# [Activity]
State how many lines in the material hold the string "Game"; nothing besides that number is expected.

%%

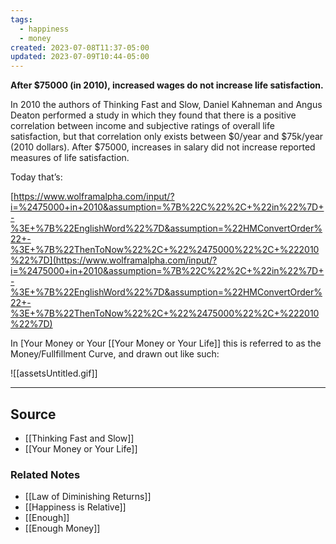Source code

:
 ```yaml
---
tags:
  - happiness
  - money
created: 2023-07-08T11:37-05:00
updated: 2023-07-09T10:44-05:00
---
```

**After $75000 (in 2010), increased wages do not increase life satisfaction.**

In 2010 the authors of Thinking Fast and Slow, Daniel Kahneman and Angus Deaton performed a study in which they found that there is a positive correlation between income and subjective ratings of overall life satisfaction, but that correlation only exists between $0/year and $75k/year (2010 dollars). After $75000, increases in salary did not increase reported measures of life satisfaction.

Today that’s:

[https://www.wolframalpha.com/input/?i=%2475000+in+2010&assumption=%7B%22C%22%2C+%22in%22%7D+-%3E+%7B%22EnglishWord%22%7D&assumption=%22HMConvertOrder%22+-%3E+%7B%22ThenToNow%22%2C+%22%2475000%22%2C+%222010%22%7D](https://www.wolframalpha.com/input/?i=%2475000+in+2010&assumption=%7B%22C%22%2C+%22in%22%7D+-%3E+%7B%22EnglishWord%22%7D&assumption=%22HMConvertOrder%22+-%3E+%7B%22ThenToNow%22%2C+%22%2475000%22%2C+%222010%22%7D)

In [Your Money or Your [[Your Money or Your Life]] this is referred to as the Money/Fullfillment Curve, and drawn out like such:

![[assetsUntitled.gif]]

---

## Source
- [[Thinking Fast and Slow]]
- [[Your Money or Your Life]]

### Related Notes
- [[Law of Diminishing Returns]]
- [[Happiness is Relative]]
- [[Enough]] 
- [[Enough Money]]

%%
%%

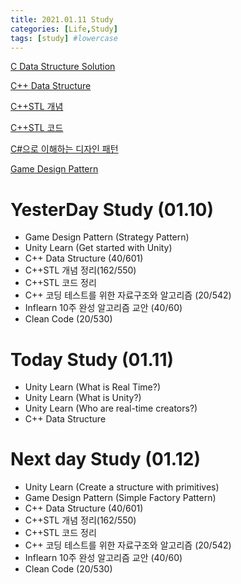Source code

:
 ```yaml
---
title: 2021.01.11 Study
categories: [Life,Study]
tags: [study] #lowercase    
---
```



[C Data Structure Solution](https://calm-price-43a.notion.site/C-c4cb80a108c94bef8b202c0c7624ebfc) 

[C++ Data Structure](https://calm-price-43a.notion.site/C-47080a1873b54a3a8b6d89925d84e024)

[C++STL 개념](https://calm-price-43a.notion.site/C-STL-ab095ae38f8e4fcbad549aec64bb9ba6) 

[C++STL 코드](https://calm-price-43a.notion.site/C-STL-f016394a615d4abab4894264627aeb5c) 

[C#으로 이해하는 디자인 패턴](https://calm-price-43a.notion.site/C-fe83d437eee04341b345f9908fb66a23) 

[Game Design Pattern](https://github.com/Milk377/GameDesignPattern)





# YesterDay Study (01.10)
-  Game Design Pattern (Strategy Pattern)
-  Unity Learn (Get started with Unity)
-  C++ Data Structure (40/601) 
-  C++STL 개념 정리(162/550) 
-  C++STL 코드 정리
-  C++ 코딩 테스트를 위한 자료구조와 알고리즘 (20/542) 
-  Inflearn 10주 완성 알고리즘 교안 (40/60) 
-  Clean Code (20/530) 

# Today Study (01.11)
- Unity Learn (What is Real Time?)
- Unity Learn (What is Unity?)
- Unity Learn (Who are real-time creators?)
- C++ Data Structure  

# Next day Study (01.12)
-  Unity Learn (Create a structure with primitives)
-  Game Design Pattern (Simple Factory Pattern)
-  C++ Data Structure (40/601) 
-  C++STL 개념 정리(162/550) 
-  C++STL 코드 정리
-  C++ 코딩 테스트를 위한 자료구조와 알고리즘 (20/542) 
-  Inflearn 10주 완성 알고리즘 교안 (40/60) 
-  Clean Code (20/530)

%%

# [Response below]
3